(Stored data entries)
************

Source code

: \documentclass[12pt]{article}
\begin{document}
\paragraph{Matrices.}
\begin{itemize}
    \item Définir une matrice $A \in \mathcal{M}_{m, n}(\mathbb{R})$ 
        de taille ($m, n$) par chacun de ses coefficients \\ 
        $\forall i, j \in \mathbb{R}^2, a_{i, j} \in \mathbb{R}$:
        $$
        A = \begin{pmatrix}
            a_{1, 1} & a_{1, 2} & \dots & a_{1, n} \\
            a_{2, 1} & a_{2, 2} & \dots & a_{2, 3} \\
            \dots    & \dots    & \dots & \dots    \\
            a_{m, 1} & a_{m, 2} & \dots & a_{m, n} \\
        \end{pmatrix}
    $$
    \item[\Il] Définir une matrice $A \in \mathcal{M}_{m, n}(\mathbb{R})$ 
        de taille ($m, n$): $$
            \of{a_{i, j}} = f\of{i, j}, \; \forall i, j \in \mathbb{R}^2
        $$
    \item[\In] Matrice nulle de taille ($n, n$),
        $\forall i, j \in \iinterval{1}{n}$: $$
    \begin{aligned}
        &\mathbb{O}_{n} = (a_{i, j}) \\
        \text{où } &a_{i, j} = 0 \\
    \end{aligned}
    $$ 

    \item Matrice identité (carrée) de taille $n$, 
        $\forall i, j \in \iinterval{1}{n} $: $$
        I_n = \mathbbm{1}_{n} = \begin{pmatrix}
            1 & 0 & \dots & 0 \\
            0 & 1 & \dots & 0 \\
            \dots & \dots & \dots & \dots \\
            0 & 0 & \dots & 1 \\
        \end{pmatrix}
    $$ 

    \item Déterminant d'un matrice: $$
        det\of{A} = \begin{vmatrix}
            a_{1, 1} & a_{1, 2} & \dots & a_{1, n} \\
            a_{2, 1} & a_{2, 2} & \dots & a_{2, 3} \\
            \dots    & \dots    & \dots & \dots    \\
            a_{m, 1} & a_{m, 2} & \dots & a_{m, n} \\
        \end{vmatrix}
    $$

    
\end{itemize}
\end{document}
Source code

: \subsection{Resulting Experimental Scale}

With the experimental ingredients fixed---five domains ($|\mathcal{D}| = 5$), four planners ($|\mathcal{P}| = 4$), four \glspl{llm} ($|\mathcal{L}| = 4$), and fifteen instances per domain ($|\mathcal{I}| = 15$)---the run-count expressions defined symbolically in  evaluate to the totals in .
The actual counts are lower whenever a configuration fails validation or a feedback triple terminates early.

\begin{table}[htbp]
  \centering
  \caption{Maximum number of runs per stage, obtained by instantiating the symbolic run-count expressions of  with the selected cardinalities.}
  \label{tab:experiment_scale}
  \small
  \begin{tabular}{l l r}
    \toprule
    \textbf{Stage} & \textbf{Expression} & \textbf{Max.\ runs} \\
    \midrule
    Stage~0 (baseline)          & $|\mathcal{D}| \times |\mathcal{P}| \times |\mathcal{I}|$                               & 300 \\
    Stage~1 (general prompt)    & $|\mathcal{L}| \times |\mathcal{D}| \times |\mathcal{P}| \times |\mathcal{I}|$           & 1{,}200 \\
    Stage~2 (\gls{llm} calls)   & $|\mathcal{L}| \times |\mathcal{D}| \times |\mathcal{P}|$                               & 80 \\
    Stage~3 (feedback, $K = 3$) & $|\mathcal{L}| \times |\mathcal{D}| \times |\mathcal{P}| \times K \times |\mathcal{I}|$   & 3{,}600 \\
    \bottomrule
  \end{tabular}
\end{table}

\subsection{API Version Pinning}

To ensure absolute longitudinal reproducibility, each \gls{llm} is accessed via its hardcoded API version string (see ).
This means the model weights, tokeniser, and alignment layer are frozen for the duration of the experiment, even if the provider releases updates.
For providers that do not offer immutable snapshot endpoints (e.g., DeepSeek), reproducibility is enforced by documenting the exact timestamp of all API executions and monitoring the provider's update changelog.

************

Report how many lines of the data contain the word "runs", using the number alone.

● Response to this exercise:
2